On pourrait aussi citer sa qualité visuelle, pour l'époque, mais l'univers bien que cohérent et esthétique, aidant à s'embarquer dans le récit, n'est pas le point qui m'ai le plus marqué. Certains plans m'ont même dérangé, par leur désir d'esthétisme malvenu, et d'autres idées préconçues comme le technicien sur-humanisé qui se balade en short et chemise (dans une espèce de labo...), piètre cliché stylistique. Ou cet employé de justice au passé de croyant qui embrasse son médaillon, si ce n'est pas limite dans le stéréotype ça...

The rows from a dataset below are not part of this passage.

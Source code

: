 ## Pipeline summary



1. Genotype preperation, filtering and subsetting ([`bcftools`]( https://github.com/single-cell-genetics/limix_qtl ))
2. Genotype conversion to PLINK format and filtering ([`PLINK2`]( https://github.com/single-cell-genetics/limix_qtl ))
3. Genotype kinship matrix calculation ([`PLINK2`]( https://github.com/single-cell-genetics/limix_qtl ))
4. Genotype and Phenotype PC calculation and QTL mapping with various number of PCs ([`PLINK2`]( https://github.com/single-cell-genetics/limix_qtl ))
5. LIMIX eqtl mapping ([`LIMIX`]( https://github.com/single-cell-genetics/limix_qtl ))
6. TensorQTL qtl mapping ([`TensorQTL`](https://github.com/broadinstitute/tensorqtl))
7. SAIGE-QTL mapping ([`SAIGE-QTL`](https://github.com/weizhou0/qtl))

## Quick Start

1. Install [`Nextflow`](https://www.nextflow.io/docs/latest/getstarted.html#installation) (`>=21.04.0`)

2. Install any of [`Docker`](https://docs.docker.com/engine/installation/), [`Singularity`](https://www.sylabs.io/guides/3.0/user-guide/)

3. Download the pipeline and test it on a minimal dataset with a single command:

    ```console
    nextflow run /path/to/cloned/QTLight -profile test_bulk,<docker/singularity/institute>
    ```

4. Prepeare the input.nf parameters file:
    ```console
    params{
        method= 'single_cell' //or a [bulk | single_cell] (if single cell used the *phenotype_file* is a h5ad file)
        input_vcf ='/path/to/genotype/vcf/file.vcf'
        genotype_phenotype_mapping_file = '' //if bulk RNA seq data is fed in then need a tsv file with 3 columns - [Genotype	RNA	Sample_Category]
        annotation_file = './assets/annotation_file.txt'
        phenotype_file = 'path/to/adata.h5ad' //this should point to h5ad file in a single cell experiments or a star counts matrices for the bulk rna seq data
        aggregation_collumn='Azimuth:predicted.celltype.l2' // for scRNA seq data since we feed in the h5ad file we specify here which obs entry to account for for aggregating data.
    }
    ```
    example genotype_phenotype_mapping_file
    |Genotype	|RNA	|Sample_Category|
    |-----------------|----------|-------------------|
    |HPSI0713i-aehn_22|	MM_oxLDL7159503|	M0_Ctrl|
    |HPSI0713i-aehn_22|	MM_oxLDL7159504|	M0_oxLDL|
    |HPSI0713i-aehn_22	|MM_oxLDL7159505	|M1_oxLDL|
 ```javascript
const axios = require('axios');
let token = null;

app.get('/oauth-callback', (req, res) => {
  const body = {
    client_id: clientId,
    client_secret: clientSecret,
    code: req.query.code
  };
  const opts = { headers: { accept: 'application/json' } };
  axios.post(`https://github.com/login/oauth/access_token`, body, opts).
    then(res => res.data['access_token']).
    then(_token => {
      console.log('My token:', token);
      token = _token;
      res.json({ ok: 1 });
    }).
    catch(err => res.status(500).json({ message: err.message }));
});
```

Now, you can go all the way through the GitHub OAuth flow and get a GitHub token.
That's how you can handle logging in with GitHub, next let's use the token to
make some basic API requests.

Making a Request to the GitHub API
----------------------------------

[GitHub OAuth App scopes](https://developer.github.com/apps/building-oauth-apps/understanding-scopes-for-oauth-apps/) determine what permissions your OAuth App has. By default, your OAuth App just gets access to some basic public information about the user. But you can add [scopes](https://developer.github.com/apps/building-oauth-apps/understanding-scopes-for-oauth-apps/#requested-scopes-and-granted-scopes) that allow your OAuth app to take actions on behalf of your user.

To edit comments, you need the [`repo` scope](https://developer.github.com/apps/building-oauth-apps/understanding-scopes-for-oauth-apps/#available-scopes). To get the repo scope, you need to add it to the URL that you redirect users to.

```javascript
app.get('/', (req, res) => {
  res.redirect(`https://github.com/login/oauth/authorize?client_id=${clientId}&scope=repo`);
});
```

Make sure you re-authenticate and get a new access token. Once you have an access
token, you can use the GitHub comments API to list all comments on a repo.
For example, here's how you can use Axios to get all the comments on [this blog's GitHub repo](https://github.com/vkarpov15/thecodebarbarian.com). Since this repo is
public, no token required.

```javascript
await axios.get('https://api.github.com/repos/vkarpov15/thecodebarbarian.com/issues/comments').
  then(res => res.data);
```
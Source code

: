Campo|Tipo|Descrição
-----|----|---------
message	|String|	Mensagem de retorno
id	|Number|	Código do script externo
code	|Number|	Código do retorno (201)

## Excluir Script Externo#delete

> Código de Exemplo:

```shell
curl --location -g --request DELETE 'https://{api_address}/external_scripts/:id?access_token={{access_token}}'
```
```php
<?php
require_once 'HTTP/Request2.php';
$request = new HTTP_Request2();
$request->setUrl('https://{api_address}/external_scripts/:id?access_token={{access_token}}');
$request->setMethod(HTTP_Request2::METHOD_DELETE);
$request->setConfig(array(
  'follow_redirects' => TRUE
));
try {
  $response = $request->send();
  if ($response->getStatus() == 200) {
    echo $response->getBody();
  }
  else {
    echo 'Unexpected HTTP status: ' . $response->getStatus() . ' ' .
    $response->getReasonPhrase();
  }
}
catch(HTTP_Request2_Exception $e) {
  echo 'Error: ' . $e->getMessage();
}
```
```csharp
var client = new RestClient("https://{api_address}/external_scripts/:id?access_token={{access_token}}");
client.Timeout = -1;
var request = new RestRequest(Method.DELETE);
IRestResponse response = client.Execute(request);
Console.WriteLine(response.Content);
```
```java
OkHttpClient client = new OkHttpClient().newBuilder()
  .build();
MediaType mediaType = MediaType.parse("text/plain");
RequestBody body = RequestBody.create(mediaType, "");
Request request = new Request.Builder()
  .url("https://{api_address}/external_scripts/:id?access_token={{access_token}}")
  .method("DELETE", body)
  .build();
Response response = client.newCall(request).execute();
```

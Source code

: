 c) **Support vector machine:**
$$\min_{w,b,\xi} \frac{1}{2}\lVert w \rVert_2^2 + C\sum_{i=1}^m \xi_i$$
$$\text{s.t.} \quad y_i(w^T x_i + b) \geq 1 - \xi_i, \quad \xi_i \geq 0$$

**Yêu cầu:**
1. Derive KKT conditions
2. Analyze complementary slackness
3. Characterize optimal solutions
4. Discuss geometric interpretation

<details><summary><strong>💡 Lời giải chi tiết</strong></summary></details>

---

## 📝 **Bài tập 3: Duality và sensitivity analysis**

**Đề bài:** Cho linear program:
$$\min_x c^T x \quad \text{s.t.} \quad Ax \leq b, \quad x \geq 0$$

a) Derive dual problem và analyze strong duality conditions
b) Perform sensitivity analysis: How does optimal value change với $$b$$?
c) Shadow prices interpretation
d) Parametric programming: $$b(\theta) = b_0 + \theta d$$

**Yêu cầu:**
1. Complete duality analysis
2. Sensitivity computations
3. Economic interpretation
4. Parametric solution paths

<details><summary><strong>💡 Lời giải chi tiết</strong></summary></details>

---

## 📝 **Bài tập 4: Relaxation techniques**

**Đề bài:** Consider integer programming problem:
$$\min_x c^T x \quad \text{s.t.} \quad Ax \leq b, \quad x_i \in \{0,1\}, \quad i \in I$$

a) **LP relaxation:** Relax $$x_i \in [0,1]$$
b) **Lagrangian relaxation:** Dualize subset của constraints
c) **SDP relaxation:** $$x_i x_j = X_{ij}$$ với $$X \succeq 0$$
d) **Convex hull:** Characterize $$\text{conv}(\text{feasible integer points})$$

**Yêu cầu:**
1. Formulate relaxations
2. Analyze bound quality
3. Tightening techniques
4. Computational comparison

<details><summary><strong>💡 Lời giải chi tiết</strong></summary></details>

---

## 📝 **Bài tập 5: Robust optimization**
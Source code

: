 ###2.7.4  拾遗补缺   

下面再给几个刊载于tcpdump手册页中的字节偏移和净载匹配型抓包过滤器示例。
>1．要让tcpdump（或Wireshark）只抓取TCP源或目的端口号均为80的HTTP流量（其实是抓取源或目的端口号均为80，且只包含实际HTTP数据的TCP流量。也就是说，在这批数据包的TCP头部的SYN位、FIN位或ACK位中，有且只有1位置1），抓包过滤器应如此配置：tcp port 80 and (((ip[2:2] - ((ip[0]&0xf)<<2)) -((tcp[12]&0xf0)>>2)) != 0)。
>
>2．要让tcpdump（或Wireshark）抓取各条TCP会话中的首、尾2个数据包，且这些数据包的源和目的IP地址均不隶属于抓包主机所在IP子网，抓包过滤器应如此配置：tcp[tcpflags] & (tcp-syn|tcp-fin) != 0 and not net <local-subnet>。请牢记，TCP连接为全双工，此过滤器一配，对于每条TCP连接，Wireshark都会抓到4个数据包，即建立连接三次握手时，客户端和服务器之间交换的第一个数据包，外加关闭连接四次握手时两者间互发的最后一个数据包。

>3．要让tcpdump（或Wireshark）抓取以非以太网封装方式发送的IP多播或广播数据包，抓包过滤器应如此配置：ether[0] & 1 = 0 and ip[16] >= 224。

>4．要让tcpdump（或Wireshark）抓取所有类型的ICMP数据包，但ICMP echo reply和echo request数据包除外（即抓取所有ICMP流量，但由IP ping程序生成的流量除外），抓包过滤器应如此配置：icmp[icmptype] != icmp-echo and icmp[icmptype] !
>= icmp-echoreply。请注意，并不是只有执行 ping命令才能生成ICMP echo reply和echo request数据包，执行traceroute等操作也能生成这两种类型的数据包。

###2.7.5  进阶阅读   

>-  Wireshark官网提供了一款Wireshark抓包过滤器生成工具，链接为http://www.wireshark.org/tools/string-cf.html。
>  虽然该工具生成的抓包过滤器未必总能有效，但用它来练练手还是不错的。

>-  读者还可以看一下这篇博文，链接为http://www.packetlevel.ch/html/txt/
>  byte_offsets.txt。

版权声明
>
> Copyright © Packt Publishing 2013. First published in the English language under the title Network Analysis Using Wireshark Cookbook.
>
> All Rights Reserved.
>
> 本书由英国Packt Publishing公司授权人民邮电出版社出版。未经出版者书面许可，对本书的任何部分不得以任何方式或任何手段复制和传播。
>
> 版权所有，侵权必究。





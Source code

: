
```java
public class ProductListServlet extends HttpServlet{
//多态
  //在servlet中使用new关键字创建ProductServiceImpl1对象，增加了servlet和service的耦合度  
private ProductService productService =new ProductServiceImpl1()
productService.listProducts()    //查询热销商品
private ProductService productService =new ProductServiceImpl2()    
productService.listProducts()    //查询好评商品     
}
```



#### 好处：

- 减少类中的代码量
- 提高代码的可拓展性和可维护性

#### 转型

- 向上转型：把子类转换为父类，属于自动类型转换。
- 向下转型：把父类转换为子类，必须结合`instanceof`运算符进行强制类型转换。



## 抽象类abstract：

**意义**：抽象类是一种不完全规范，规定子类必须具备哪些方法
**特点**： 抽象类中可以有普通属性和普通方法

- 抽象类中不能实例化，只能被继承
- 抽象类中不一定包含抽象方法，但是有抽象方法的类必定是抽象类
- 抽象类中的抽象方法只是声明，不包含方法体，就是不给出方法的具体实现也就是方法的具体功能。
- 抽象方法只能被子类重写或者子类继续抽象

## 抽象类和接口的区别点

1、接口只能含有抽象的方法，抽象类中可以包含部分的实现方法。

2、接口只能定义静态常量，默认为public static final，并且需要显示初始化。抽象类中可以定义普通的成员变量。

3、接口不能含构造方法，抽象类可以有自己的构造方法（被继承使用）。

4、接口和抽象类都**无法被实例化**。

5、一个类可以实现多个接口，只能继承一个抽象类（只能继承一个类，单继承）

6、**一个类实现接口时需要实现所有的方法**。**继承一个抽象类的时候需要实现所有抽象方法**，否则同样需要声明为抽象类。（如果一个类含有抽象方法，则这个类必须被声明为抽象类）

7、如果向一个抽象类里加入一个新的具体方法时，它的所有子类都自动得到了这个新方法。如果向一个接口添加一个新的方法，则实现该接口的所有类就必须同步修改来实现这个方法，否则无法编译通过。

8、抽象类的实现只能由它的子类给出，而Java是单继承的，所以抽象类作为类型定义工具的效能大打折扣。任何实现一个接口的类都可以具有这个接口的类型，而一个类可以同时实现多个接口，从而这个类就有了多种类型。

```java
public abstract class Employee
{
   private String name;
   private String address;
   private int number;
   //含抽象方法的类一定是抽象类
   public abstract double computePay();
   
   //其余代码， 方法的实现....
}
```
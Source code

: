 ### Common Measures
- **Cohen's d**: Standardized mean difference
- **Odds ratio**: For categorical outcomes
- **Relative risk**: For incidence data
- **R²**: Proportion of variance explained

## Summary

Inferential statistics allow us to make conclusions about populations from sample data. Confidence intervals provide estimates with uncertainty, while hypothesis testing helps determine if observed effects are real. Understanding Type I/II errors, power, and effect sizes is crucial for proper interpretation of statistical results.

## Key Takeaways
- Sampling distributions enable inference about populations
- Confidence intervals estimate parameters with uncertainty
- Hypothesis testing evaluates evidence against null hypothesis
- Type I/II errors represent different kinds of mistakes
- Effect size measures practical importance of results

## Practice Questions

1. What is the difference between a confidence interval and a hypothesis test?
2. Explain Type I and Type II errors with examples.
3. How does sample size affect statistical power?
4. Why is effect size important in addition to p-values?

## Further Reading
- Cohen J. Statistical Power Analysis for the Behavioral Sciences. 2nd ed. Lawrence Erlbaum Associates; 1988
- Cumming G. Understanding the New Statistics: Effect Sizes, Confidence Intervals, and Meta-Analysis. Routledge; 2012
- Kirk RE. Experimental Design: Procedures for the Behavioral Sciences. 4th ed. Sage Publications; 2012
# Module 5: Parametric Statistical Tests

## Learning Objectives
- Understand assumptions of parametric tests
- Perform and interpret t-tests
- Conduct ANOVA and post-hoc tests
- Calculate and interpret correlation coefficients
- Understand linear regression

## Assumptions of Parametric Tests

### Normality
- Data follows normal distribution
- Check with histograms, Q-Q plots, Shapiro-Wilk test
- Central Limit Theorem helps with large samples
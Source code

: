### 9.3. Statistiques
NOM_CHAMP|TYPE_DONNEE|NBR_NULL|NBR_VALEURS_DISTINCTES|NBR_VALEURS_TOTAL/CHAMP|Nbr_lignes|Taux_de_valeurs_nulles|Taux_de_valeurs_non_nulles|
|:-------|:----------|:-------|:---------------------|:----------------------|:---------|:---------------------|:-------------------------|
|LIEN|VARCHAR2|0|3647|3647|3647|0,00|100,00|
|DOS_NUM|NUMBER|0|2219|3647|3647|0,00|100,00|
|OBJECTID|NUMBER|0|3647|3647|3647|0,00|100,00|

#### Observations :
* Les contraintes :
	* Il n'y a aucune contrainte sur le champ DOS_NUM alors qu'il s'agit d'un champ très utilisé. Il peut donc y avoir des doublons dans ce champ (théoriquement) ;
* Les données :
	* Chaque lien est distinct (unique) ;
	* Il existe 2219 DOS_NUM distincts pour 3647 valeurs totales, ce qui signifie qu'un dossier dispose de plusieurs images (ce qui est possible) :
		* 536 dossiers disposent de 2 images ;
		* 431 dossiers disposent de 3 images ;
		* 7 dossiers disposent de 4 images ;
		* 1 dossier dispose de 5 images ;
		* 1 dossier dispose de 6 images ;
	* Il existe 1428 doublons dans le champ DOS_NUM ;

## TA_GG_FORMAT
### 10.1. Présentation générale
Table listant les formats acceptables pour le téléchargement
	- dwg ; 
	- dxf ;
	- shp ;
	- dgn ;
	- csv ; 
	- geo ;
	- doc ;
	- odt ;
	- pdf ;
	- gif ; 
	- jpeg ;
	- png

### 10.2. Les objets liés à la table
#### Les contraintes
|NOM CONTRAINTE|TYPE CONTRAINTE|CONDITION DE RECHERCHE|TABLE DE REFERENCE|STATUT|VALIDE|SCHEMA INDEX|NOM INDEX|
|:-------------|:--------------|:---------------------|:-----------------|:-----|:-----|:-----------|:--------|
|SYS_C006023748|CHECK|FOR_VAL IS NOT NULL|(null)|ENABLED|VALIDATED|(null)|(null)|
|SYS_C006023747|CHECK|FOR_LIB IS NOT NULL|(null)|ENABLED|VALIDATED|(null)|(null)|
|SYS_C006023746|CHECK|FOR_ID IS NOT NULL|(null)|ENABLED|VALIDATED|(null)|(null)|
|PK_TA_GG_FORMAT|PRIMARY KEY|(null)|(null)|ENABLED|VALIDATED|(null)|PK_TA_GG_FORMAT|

Cependant ce personnage captive mon attention, il est l'incarnation de la morale du film, à savoir où se cache le bien et le mal, dans et entre la justice et la foi, dans et entre le désir de réussite personnelle et le bonheur du plus grand nombre, à l'image de Lamar. John n'est que le lien entre tout ça, l'intermédiaire qui répond aux questions, mais ce n'est pas son personnage et son histoire qui donnent du sens aux questions que pose le film, et c'est en ça qu'il est intéressant. Seul le doute qui plane sur la mort de son fils apparaît comme l'allégorie de l'humanité, dans ce qu'elle a de fragile et d'inexplicable mais de puissamment vrai.
Pour résumer ce film d'anticipation est une réussite, un univers S-F crédible, un scénario entraînant qui fait honneur apparemment à l'oeuvre qu'il adapte, une réalisation (hollywoodienne) jolie bien que pas parfaite, des interprétations somme toute correctes, et une bande son pas excitante mais qui fonctionne.
Un bon 7 sur 10.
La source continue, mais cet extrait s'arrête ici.